Copy verbatim the block of lines in the entries below whose first line contains "## v1.1.9 - 09/30/2021" and whose last line contains "query default args.". Leave out all other lines.
■ ■ ■ ■ ■
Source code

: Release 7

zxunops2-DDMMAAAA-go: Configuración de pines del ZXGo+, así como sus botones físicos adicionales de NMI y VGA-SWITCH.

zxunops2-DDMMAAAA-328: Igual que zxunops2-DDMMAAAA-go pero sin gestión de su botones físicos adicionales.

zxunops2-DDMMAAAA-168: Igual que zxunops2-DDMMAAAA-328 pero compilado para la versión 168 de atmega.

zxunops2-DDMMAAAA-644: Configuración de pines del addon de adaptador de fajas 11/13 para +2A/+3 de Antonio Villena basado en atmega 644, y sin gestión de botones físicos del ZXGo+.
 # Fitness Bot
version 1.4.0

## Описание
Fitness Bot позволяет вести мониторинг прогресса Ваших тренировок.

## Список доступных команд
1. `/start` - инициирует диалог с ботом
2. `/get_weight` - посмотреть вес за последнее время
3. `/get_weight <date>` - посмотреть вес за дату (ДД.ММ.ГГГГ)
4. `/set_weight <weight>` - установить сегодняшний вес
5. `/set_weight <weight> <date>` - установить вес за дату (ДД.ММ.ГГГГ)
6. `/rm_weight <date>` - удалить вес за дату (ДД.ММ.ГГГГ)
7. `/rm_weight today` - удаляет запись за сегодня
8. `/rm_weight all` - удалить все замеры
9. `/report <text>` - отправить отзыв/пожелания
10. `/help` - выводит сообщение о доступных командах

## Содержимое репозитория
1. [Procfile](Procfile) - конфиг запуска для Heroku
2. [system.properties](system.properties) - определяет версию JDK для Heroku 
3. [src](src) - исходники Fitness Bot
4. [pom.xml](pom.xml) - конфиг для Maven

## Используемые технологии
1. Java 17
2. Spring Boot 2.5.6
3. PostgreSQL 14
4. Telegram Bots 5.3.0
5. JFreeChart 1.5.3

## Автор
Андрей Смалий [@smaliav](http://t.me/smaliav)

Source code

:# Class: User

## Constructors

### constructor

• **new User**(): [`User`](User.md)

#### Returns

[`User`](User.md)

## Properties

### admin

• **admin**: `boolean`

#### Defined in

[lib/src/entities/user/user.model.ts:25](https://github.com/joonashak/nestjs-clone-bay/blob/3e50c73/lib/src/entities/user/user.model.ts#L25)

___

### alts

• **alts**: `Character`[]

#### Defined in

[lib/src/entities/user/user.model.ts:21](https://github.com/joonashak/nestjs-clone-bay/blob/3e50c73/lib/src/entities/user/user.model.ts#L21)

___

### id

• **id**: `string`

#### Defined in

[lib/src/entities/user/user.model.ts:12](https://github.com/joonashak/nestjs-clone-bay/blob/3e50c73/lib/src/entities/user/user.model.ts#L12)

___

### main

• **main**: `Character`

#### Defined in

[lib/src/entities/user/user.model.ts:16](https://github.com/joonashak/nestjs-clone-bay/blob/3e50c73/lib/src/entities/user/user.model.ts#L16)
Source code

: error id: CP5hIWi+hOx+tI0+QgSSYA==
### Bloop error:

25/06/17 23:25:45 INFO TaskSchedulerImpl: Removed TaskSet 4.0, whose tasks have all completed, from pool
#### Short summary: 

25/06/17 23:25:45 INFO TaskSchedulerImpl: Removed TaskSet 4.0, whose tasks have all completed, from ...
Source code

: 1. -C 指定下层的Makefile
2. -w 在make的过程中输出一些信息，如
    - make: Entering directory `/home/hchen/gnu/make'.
■ ■ ■ ■ ■
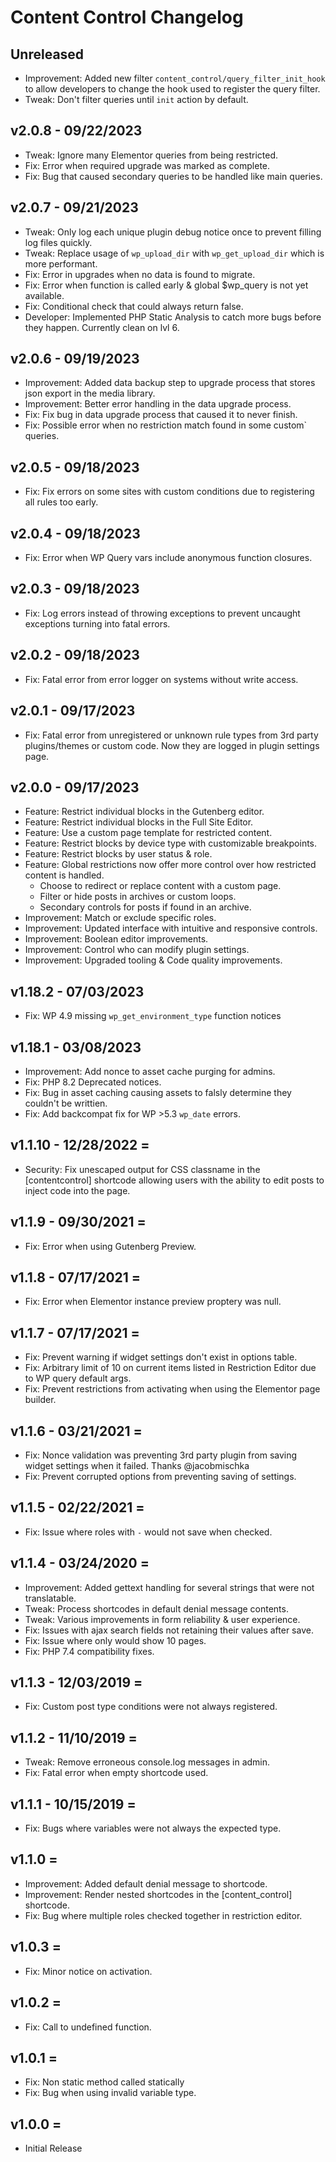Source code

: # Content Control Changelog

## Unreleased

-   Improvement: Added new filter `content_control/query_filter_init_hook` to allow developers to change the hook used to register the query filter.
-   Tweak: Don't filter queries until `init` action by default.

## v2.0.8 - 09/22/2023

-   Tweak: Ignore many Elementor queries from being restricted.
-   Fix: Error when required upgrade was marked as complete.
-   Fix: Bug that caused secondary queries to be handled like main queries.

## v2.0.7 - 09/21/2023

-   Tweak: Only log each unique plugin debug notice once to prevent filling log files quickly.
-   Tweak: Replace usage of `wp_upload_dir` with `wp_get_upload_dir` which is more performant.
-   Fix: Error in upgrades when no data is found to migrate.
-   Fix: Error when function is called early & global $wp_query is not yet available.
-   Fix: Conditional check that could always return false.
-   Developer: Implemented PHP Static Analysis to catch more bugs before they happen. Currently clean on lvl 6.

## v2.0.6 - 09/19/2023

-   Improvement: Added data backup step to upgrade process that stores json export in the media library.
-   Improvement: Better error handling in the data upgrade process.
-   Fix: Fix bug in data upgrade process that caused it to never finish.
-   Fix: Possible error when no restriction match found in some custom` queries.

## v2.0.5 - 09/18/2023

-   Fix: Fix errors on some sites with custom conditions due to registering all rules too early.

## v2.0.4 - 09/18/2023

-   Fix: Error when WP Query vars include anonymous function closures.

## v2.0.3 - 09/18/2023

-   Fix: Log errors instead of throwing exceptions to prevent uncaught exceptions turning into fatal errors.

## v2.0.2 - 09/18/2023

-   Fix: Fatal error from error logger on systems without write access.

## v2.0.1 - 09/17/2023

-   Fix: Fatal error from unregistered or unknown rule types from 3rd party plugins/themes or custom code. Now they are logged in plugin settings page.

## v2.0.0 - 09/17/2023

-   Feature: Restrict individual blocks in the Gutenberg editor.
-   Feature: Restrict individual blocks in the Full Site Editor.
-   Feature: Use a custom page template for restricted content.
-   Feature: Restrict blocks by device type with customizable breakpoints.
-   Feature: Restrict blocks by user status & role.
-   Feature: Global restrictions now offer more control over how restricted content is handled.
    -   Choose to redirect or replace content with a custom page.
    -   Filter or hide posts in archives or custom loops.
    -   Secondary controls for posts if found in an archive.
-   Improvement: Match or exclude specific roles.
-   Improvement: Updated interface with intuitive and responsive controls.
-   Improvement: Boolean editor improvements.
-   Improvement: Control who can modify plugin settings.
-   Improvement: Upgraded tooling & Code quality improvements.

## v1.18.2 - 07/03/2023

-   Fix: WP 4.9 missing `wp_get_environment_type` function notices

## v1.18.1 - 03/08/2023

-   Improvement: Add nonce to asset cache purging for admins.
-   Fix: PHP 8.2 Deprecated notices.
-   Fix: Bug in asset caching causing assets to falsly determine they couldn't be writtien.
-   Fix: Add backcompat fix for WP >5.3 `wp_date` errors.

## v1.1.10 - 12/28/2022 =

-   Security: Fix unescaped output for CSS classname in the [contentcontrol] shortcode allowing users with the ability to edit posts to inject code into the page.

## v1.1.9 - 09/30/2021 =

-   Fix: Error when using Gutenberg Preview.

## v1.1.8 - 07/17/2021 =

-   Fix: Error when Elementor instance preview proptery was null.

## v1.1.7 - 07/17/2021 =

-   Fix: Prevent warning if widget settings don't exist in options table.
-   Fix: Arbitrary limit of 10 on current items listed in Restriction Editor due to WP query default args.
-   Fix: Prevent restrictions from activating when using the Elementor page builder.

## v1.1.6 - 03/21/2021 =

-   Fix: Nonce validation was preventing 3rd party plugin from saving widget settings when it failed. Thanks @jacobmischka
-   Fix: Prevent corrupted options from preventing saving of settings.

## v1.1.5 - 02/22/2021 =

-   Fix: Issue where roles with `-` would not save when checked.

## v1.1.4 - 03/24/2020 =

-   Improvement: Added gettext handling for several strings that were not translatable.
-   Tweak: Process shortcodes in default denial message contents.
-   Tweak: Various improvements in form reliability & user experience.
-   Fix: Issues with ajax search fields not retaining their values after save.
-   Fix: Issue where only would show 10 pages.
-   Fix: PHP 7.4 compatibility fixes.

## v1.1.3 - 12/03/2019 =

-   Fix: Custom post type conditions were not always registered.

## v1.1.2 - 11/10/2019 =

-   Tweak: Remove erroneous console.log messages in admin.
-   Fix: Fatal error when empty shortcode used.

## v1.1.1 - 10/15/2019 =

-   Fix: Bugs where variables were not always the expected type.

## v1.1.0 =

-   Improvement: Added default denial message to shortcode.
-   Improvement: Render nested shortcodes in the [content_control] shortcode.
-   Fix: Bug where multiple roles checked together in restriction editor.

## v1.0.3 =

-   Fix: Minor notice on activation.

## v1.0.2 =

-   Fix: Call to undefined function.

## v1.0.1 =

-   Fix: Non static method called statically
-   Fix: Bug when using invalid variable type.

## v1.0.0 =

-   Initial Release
■ ■ ■ ■ ■
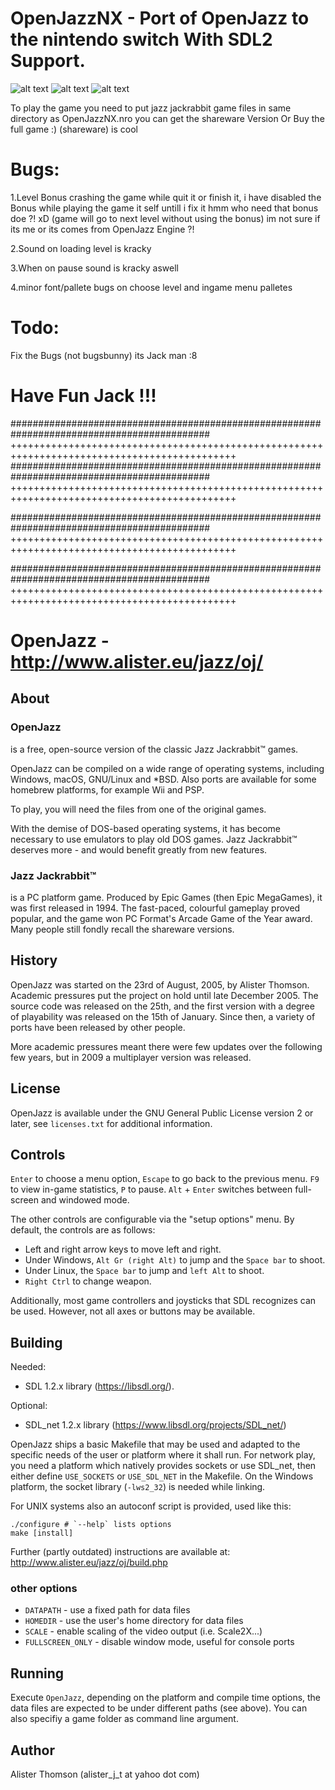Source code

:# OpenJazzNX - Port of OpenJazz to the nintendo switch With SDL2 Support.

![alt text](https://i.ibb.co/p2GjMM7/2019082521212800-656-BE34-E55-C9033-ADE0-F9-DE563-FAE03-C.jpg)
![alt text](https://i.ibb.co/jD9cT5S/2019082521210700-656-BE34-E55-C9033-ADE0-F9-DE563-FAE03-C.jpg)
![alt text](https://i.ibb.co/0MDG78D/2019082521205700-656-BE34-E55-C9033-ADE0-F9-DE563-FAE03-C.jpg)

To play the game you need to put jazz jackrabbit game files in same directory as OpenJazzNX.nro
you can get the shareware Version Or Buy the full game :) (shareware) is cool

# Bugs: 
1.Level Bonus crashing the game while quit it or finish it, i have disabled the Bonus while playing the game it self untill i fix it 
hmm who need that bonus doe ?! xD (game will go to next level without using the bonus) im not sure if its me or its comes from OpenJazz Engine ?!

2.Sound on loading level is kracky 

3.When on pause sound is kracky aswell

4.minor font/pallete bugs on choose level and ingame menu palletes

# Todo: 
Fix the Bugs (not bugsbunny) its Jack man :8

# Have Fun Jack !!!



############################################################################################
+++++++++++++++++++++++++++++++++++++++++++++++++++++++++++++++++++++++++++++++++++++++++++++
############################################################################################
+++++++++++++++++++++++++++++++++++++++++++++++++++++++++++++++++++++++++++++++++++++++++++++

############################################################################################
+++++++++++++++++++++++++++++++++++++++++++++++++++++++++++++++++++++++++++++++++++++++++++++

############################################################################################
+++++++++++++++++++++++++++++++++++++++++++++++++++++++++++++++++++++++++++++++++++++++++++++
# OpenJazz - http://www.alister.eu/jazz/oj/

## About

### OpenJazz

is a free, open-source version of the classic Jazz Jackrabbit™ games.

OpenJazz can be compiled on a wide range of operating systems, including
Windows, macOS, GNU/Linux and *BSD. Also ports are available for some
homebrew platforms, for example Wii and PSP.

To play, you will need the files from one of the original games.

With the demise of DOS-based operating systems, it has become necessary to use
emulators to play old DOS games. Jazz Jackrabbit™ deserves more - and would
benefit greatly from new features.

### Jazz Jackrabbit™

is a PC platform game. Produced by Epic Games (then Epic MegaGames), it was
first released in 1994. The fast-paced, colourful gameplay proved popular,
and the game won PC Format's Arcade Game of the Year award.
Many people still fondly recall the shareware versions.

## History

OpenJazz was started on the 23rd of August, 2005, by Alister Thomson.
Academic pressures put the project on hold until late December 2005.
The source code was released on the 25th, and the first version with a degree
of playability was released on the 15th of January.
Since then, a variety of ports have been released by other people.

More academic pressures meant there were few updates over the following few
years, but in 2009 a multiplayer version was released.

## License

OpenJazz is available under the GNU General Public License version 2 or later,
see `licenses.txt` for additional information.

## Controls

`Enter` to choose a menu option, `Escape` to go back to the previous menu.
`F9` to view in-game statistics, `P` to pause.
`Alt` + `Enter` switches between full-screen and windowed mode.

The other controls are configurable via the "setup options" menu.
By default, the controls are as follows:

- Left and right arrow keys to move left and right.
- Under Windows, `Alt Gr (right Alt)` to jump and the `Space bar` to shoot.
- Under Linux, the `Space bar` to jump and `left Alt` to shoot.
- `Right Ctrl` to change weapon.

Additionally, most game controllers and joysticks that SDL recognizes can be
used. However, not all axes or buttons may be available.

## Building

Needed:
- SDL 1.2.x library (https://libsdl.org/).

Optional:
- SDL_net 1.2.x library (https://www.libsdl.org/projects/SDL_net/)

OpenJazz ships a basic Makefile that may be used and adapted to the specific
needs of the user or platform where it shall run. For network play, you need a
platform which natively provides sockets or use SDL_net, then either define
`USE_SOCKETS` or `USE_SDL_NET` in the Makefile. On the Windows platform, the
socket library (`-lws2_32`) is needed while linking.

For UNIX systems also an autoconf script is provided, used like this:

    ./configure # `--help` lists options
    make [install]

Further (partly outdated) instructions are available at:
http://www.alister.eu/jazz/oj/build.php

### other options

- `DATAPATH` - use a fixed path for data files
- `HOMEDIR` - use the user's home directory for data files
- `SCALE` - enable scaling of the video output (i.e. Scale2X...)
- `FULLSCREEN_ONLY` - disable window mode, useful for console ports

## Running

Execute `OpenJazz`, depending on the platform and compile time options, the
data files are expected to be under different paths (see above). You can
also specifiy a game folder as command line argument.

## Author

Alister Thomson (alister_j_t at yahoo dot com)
■ ■ ■ ■ ■
> EXERCISE SOLUTION
## v1.1.9 - 09/30/2021 =

-   Fix: Error when using Gutenberg Preview.

## v1.1.8 - 07/17/2021 =

-   Fix: Error when Elementor instance preview proptery was null.

## v1.1.7 - 07/17/2021 =

-   Fix: Prevent warning if widget settings don't exist in options table.
-   Fix: Arbitrary limit of 10 on current items listed in Restriction Editor due to WP query default args.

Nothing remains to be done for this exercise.